Wednesday, April 12, 2006
Sgt. Grumbles, one of Perry Bible Fellowship’s many memorable characters, reminds me of myself vis-a-vis a Cadbury Creme Egg, a treat surpassed only by Sour Patch Kids and gummi fruit slices. The appeal of an Egg, much like the pull to use a word like “vis-a-vis,” lies in its unashamed excess and its shimmering packaging.
One look at the garish foil wrapper and you know: any substantive meaning of Easter is subsumed between those rich folds of something within that chocolate shell. To this day I don’t know what constitutes the white and the yolk, nor do I have any urge to read the list of ingredients. I merely imagine an antiseptic, brightly lit factory in which the dreams of children and adults alike roll off the assembly line, packs of two, the contented clucking of rabbits the only background noise.

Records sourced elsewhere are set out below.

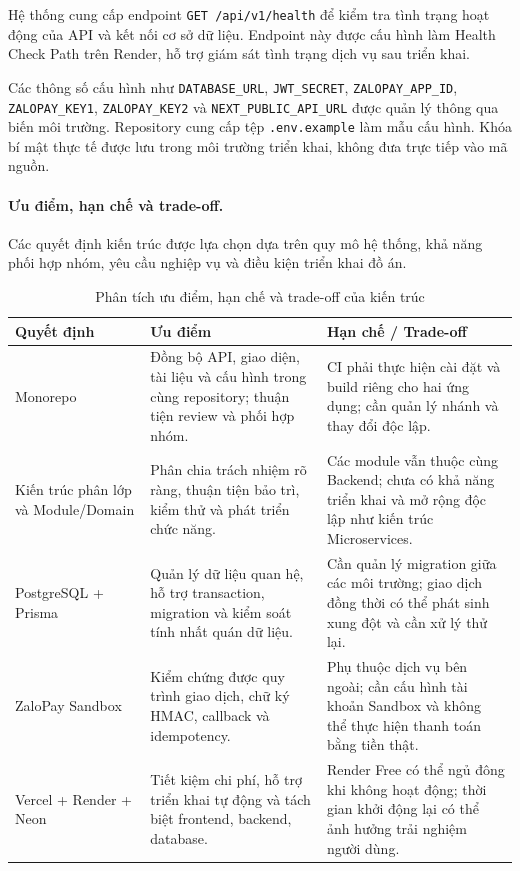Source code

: Hệ thống cung cấp endpoint \texttt{GET /api/v1/health} để kiểm tra tình trạng hoạt động của API và kết nối cơ sở dữ liệu. Endpoint này được cấu hình làm Health Check Path trên Render, hỗ trợ giám sát tình trạng dịch vụ sau triển khai.

Các thông số cấu hình như \texttt{DATABASE\_URL}, \texttt{JWT\_SECRET}, \texttt{ZALOPAY\_APP\_ID}, \texttt{ZALOPAY\_KEY1}, \texttt{ZALOPAY\_KEY2} và \texttt{NEXT\_PUBLIC\_API\_URL} được quản lý thông qua biến môi trường. Repository cung cấp tệp \texttt{.env.example} làm mẫu cấu hình. Khóa bí mật thực tế được lưu trong môi trường triển khai, không đưa trực tiếp vào mã nguồn.

\paragraph{Ưu điểm, hạn chế và trade-off.}

Các quyết định kiến trúc được lựa chọn dựa trên quy mô hệ thống, khả năng phối hợp nhóm, yêu cầu nghiệp vụ và điều kiện triển khai đồ án.

\begin{table}[H]
\centering
\small
\caption{Phân tích ưu điểm, hạn chế và trade-off của kiến trúc}
\label{tabB:tradeoff}
\begin{tabularx}{\textwidth}{@{}p{3cm} X X@{}}
\toprule
\textbf{Quyết định} &
\textbf{Ưu điểm} &
\textbf{Hạn chế / Trade-off} \\
\midrule

Monorepo &
Đồng bộ API, giao diện, tài liệu và cấu hình trong cùng repository; thuận tiện review và phối hợp nhóm. &
CI phải thực hiện cài đặt và build riêng cho hai ứng dụng; cần quản lý nhánh và thay đổi độc lập. \\

Kiến trúc phân lớp và Module/Domain &
Phân chia trách nhiệm rõ ràng, thuận tiện bảo trì, kiểm thử và phát triển chức năng. &
Các module vẫn thuộc cùng Backend; chưa có khả năng triển khai và mở rộng độc lập như kiến trúc Microservices. \\

PostgreSQL + Prisma &
Quản lý dữ liệu quan hệ, hỗ trợ transaction, migration và kiểm soát tính nhất quán dữ liệu. &
Cần quản lý migration giữa các môi trường; giao dịch đồng thời có thể phát sinh xung đột và cần xử lý thử lại. \\

ZaloPay Sandbox &
Kiểm chứng được quy trình giao dịch, chữ ký HMAC, callback và idempotency. &
Phụ thuộc dịch vụ bên ngoài; cần cấu hình tài khoản Sandbox và không thể thực hiện thanh toán bằng tiền thật. \\

Vercel + Render + Neon &
Tiết kiệm chi phí, hỗ trợ triển khai tự động và tách biệt frontend, backend, database. &
Render Free có thể ngủ đông khi không hoạt động; thời gian khởi động lại có thể ảnh hưởng trải nghiệm người dùng. \\
\bottomrule
\end{tabularx}
\end{table}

This recent outing into a culinary dimension without processed sugars has been a spectacular failure. Ice cream, cookies, fries, madeleines, fruit tarts, chocolate tarts, pancakes, deep dish, candy corn–holy Aunt Jemima, I posit I’ve consumed more sugar with the regimen than without it. There’s compelling support for this theory, mainly in the fact that I feel dumber. All the mental acuity gleaned from a healthier diet, gone. I’d just as soon begin typing in grunts, were it not for the selfish, inextinguishable drive to get back on the horse and reclaim that clarity of mind.